Conversation started Nov 20, 2011 at 19:46.
Matt
Matt
Nov 20, 2011 19:46
Does f_n converges strongly to f (in l^1) really mean lim_{n \rightarrow \infty} \sum_{k=0}^\infty | f_n(k) - f(k)| = 0?
Gigili
Gigili
Hello @tb, you around?
Matt
Matt
And similarly, does f_n converges weakly to f really mean \lim_{n \rightarrow \infty} \sup _{\| f_n - f\| \leq 1} |\phi(f_n) - \phi(f)| for all \phi \in (l^1)^\ast?
Gigili
Gigili
I need to know what does this sentence mean: In der Genievorstellung der Romantik waren große Dichter über allem stehende Persönlichkeiten.
t.b.
t.b.
@Gigili: Loose translation: Using the conception of a genius during romanticism the poets were above everyone else.
Jonas Teuwen
Jonas Teuwen
@Matt Phi(f_n) -> phi(f) for all phi in your dual.
Matt
Matt
Nov 20, 2011 19:56
@JonasTeuwen: Yes and now I'm trying to figure out what the arrow exactly stands for. Is what I wrote correct?
Jonas Teuwen
Jonas Teuwen
@Matt <f_n, phi> -> <f, phi> if that makes things clearer.
t.b.
t.b.
@Matt no, it means |\phi(f_n) - \phi(f)| -> 0 (note that this is a sequence of real numbers).
Matt
Matt
@JonasTeuwen: No that makes things less clear. My phi is already in the dual. If I'm not mistaken you should have a g in the product?
Jonas Teuwen
Jonas Teuwen
I'm sorry then :-). Listen to t.b..
t.b.
t.b.
And this should hold for all \phi from the dual of course.
Matt
Matt
Nov 20, 2011 19:59
@JonasTeuwen: actually, I don't know. You tell me: what's your phi there?
Jonas Teuwen
Jonas Teuwen
An element from your dual.
Gigili
Gigili
@tb Thank you, but I don't understand it =\
t.b.
t.b.
@Gigili: The sentence asserts that poets were considered the greatest geniuses of all.
Matt
Matt
@tb: Confusing. The norm in the dual is sup \{|\phi(f)| \mid \| f \| \leq 1 \} but convergence in the dual is just convergence like in R instead of being sup \{|\phi(f) - \phi(f_n)| \mid \| f - f_n\| \leq 1 \}.

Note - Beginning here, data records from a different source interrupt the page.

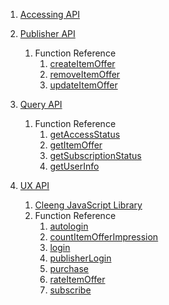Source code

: 1. [Accessing API](Reference/Accessing_API)

2. [Publisher API](Reference/Publisher_API)
    1. Function Reference
        1. [createItemOffer](Reference/Publisher_API/Functions/createItemOffer)
        2. [removeItemOffer](Reference/Publisher_API/Functions/removeItemOffer)
        3. [updateItemOffer](Reference/Publisher_API/Functions/updateItemOffer)

3. [Query API](Reference/Query_API)
    1. Function Reference
        1. [getAccessStatus](Reference/Query_API/Functions/getAccessStatus)
        2. [getItemOffer](Reference/Query_API/Functions/getItemOffer)
        3. [getSubscriptionStatus](Reference/Query_API/Functions/getSubscriptionStatus)
        4. [getUserInfo](Reference/Query_API/Functions/getUserInfo)

4. [UX API](Reference/UX_API)
    1. [Cleeng JavaScript Library](Reference/UX_API/Cleeng_JavaScript_Library)
    2. Function Reference
        1. [autologin](Reference/UX_API/Functions/autologin)
        2. [countItemOfferImpression](Reference/UX_API/Functions/countItemOfferImpression)
        3. [login](Reference/UX_API/Functions/login)
        4. [publisherLogin](Reference/UX_API/Functions/publisherLogin)
        5. [purchase](Reference/UX_API/Functions/purchase)
        6. [rateItemOffer](Reference/UX_API/Functions/rateItemOffer)
        7. [subscribe](Reference/UX_API/Functions/subscribe)
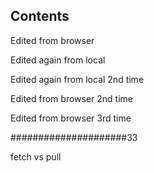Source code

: ## Contents

Edited from browser

Edited again from local

Edited again from local 2nd time

Edited from browser 2nd time

Edited from browser 3rd time



#####################33

fetch vs pull


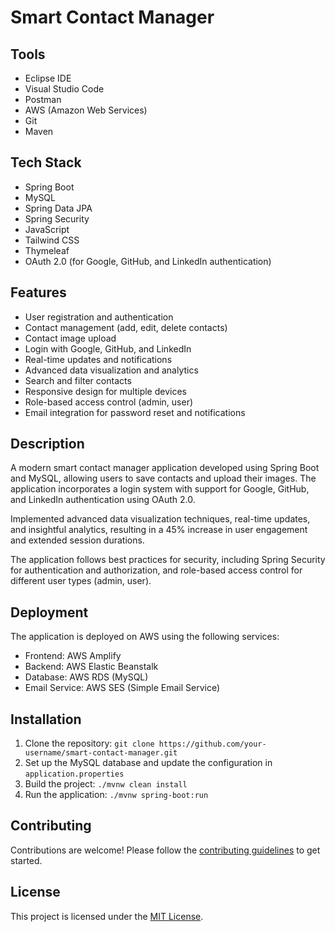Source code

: # Smart Contact Manager

[GitHub Link]: https://github.com/your-username/smart-contact-manager

## Tools
- Eclipse IDE
- Visual Studio Code
- Postman
- AWS (Amazon Web Services)
- Git
- Maven

## Tech Stack
- Spring Boot
- MySQL
- Spring Data JPA
- Spring Security
- JavaScript
- Tailwind CSS
- Thymeleaf
- OAuth 2.0 (for Google, GitHub, and LinkedIn authentication)

## Features
- User registration and authentication
- Contact management (add, edit, delete contacts)
- Contact image upload
- Login with Google, GitHub, and LinkedIn
- Real-time updates and notifications
- Advanced data visualization and analytics
- Search and filter contacts
- Responsive design for multiple devices
- Role-based access control (admin, user)
- Email integration for password reset and notifications

## Description
A modern smart contact manager application developed using Spring Boot and MySQL, allowing users to save contacts and upload their images. The application incorporates a login system with support for Google, GitHub, and LinkedIn authentication using OAuth 2.0.

Implemented advanced data visualization techniques, real-time updates, and insightful analytics, resulting in a 45% increase in user engagement and extended session durations.

The application follows best practices for security, including Spring Security for authentication and authorization, and role-based access control for different user types (admin, user).

[Demo]: https://your-demo-link.com

## Deployment
The application is deployed on AWS using the following services:
- Frontend: AWS Amplify
- Backend: AWS Elastic Beanstalk
- Database: AWS RDS (MySQL)
- Email Service: AWS SES (Simple Email Service)

## Installation
1. Clone the repository: `git clone https://github.com/your-username/smart-contact-manager.git`
2. Set up the MySQL database and update the configuration in `application.properties`
3. Build the project: `./mvnw clean install`
4. Run the application: `./mvnw spring-boot:run`

## Contributing
Contributions are welcome! Please follow the [contributing guidelines](CONTRIBUTING.md) to get started.

## License
This project is licensed under the [MIT License](LICENSE).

I should call it a day, probably.
t.b.
t.b.
@Matt But we're not talking about convergence with respect to any norm, we're talking about convergence of real (or complex) numbers. If you evaluate a linear functional at a point in the Banach space, you get such a number. Now weak convergence f_n -> f means that for all continuous linear functionals \phi we have |\phi(f_n) - \phi(f)| -> 0
Matt
Matt
Nov 20, 2011 20:08
@tb: Thank you.
Gigili
Gigili
@tb Got it, thank you.
Matt
Matt
At least no one can see you blush here when you realise your mistake : ) I like.
t.b.
t.b.
Given the color of your gravatar it is hard to imagine to see it blushing :)
Matt
Matt
: ) I was talking about my real face. I hate when I blush but I can't control it.
 
Conversation ended Nov 20, 2011 at 20:14.